Common Questions

Why target China specifically?

China has designated biotechnology as a strategic national priority. The Chinese government subsidizes its biotech industry, and Chinese companies now supply 28% of Big Pharma's in-licensed drugs. This creates a dependency that undermines US national security and economic competitiveness. The BIOSECURE Act already established precedent for treating Chinese biotech differently.

Doesn't this violate WTO rules?

Potentially challengeable, but defensible. The US can invoke national security exceptions under GATT Article XXI, which the US has used for steel/aluminum tariffs. The BIOSECURE Act—which specifically names Chinese companies—passed without significant WTO challenge. The bigger question is whether the US cares about WTO compliance for national security measures.

Won't China retaliate?

China is already retaliating against US tariffs with 125%+ counter-tariffs. The US-China trade relationship is already adversarial. This policy extracts value from Chinese IP while allowing the drugs to remain on the US market—arguably less provocative than outright bans. Chinese biotechs need US market access more than the US needs any single drug.

Will this raise drug prices?

Minimal impact. Progressive rates (3-15%) apply to manufacturer revenue, not consumer prices. Companies can offset up to 75% by investing in US R&D. Even without offsets, pharma's 20-25% net margins can absorb modest levies. Affected drugs represent <1% of US drug spending. The IRA's much larger price controls haven't caused market withdrawals.

What about patients who need these drugs?

The policy doesn't restrict access. Chinese-licensed drugs remain available—they just have to contribute to US R&D. If anything, this creates incentives for more domestic drug development over time, increasing patient options.

Why progressive rates instead of a flat 10%?

A flat 10% is unfair across drug types. It takes 100% of profit from a 10%-margin generic but only 25% from a high-margin CAR-T therapy. Our progressive structure (3-15% based on revenue) protects smaller drugs while capturing more from blockbusters. Plus, up to 75% can be offset by investing in US R&D and manufacturing. See our detailed rate design analysis.

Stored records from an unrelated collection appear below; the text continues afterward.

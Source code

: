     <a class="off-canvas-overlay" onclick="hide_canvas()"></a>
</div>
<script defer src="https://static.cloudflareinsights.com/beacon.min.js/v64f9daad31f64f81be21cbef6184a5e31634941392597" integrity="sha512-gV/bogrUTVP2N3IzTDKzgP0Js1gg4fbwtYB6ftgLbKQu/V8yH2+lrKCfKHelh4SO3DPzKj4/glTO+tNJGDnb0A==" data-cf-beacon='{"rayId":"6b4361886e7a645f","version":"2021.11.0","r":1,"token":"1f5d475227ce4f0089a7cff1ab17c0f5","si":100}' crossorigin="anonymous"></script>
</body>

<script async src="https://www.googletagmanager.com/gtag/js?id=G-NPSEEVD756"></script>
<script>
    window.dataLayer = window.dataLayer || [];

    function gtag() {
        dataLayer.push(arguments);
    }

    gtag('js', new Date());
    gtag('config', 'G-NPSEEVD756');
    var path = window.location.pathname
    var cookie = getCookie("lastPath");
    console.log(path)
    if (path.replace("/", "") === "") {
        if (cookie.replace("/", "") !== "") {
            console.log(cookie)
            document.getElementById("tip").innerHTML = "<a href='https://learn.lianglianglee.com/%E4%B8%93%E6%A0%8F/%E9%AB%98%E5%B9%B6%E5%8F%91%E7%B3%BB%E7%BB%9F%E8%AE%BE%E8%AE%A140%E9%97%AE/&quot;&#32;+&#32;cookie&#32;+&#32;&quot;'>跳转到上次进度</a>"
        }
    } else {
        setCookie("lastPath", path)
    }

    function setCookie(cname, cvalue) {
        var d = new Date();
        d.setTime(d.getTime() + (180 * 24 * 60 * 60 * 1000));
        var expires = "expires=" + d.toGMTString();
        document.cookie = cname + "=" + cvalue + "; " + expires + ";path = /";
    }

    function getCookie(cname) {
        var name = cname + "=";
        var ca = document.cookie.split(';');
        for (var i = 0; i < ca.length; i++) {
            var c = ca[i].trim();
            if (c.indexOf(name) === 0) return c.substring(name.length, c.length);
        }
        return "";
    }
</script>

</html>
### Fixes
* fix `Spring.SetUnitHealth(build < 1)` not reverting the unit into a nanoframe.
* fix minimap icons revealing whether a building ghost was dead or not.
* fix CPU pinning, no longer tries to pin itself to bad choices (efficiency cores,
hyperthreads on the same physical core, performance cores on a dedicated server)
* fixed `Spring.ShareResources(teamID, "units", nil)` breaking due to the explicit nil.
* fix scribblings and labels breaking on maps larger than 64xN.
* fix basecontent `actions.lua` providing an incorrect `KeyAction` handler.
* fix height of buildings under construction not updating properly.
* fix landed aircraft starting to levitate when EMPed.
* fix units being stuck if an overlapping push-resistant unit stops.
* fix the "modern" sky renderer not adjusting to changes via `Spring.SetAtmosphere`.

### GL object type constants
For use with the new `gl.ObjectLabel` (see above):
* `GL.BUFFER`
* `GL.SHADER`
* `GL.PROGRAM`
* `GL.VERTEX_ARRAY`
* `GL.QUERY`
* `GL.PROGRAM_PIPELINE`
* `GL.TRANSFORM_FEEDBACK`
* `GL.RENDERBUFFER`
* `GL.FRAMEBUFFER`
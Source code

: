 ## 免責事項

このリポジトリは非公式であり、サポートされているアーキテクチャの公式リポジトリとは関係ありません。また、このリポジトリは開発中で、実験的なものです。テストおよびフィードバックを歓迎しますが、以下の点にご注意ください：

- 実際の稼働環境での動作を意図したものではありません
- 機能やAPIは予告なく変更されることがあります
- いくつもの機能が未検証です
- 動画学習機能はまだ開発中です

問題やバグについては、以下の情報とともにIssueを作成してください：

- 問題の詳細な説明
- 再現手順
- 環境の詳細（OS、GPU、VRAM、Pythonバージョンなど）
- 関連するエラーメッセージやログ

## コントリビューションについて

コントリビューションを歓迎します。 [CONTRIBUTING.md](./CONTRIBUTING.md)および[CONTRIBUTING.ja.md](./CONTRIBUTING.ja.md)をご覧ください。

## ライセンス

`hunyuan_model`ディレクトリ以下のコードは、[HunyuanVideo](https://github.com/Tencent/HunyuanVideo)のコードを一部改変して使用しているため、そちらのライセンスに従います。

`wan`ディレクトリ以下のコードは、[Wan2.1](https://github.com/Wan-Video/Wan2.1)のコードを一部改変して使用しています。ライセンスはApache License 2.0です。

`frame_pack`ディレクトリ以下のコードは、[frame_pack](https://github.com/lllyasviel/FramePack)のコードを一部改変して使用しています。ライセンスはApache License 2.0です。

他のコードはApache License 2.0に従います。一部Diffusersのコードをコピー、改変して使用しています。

How would this be enforced?

Through the tax code, like the IRA. Companies report revenue and R&D spending annually. If they don't meet the 10% threshold, they either pay into the Fund or face an excise tax equal to the shortfall. The IRS already has infrastructure for pharmaceutical tax enforcement.

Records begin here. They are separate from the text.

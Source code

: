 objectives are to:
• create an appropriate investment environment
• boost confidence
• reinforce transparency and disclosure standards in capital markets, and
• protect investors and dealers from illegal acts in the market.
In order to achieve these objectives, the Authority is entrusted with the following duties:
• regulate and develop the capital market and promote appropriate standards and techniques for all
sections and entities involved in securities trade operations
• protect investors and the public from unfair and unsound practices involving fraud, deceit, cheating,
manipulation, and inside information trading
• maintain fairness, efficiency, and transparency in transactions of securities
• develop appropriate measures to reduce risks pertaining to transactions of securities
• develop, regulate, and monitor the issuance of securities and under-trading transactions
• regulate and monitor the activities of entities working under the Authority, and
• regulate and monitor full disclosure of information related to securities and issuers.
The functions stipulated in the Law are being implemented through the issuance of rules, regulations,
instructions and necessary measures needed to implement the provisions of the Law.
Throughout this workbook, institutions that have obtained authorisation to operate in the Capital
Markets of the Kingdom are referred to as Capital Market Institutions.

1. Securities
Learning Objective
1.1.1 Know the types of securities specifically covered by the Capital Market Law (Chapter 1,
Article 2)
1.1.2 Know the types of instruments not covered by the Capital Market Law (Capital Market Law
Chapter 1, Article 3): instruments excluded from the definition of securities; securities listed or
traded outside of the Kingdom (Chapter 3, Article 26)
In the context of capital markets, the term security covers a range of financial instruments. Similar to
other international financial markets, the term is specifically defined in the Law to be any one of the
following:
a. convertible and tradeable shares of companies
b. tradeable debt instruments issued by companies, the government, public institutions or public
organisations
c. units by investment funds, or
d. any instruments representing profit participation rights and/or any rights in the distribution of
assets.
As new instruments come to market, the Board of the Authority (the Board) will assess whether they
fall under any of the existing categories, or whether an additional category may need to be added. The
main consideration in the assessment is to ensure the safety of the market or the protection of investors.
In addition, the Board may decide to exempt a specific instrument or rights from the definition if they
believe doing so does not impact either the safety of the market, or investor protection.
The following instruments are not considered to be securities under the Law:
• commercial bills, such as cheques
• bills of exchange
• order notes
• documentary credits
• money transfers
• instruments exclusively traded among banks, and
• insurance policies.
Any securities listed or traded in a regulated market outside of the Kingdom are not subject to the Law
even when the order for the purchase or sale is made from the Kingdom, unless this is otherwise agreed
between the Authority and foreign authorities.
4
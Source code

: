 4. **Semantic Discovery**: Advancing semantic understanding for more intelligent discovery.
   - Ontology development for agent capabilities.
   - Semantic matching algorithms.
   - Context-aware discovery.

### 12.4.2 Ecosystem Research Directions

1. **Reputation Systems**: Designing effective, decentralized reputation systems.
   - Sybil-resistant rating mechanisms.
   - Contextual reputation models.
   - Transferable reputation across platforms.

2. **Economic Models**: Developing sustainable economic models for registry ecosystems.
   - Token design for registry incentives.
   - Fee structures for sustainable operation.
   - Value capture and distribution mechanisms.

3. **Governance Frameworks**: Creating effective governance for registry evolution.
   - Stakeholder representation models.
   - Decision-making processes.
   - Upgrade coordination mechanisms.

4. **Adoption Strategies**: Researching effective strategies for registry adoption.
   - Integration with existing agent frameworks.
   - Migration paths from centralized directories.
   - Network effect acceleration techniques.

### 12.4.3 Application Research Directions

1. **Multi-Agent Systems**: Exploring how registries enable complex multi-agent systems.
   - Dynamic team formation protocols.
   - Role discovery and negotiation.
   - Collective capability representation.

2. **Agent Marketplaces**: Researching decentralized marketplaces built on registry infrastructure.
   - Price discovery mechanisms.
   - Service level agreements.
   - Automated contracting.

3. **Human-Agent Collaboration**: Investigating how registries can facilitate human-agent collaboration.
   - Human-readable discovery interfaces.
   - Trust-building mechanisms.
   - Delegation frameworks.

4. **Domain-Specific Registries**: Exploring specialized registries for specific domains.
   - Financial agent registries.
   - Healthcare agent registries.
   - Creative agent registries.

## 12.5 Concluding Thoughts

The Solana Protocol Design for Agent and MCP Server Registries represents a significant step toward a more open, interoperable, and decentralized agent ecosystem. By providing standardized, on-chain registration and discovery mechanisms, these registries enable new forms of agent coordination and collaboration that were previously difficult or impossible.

What counts as 'qualified' US R&D?

The bill uses existing IRS definitions from the R&D tax credit (IRC Section 41). Work must be substantially performed in the US by US employees, US contractors, or US academic institutions. Marketing, lobbying, and litigation don't count. Payments to Chinese entities are explicitly excluded.

Could companies just stop licensing from China?

Unlikely. Chinese biotechs have developed 639 first-in-class candidates since 2022—innovation US companies need. Chinese drugs like BRUKINSA generate billions in US revenue. A 10% haircut still leaves 90% of profits. Companies will pay the cost rather than lose access to Chinese innovation.

What about drugs already approved?

The bill applies to all Chinese-licensed drugs generating US revenue, including those already on market. There's a transition period (2 years after enactment) for companies to adjust. The 'covered drug' determination is based on facts at original approval.

Who administers the Fund?

Joint HHS and Commerce administration, with an advisory committee including academics, industry, patient advocates, and national security officials. Funds go to domestic R&D grants, workforce development, and biomanufacturing infrastructure. 5% cap on administrative overhead.

Is this constitutional?

Yes. The IRA's much more aggressive pharmaceutical provisions have survived constitutional challenge. Courts have upheld the government's broad authority over foreign commerce and national security. A 10% revenue-based requirement is a modest economic regulation that would receive deferential rational-basis review.

Which drugs would be affected?

Currently approved: BRUKINSA (BeiGene, $2B), CARVYKTI (Legend/J&J, ~$1B), TEVIMBRA (BeiGene), Loqtorzi (Junshi), Fruzaqla (Hutchmed). Pipeline: BL-B01D1 (BMS/Biokin, $8.4B deal), ivonescimab (Summit/Akeso), LM-299 (Merck/LaNova). Combined, potentially $20-30B in US revenue by 2030.

How much would this generate?

With progressive rates: ~$300M in 2025, scaling to $2.1B by 2030 (before credits). After reshoring credits are claimed, net revenue is ~$1.3B by 2030. But the credits aren't lost money—they're triggering $800M+ in annual US R&D investment. Total value creation (fund + triggered investment) exceeds the flat 10% approach.